**Exercise details**
Wherever the string "Frequently" shows up in the data below, copy the whole line.

--------------------

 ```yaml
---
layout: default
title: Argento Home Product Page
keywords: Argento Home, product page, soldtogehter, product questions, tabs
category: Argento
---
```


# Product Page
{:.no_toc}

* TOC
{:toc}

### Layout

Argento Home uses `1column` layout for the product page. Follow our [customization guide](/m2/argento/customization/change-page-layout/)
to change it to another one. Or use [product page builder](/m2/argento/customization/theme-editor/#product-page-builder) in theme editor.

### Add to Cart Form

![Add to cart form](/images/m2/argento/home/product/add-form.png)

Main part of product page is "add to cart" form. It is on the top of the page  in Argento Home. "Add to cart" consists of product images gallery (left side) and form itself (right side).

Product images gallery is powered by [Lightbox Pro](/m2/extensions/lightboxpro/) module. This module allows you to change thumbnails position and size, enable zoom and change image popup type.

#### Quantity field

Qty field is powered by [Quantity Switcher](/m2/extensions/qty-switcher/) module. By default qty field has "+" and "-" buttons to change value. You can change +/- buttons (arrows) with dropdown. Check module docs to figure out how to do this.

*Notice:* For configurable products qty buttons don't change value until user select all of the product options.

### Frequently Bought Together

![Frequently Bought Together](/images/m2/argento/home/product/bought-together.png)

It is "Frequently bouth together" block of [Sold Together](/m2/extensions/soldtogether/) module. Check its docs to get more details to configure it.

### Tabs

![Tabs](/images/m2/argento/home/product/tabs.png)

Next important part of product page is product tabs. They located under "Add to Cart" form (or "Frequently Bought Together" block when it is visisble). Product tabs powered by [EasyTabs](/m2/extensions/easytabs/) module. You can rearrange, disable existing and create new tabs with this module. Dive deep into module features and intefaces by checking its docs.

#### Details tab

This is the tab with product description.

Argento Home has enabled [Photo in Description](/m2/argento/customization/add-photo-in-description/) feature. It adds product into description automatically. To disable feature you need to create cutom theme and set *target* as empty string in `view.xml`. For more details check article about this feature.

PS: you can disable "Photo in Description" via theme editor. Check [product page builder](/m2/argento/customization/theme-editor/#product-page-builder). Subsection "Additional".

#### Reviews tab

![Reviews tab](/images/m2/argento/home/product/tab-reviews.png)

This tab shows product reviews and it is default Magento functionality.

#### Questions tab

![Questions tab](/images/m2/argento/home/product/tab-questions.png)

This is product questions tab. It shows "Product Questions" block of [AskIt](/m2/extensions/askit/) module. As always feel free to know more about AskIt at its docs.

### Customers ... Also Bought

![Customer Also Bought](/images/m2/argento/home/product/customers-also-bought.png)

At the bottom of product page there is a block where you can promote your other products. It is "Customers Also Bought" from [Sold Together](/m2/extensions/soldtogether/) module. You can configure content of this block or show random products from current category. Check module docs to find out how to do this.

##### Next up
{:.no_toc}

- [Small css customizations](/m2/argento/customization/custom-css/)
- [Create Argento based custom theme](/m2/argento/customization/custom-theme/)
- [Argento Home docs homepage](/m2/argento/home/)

--------------------

**Solution for this exercise**
### Frequently Bought Together
![Frequently Bought Together](/images/m2/argento/home/product/bought-together.png)
It is "Frequently bouth together" block of [Sold Together](/m2/extensions/soldtogether/) module. Check its docs to get more details to configure it.
Next important part of product page is product tabs. They located under "Add to Cart" form (or "Frequently Bought Together" block when it is visisble). Product tabs powered by [EasyTabs](/m2/extensions/easytabs/) module. You can rearrange, disable existing and create new tabs with this module. Dive deep into module features and intefaces by checking its docs.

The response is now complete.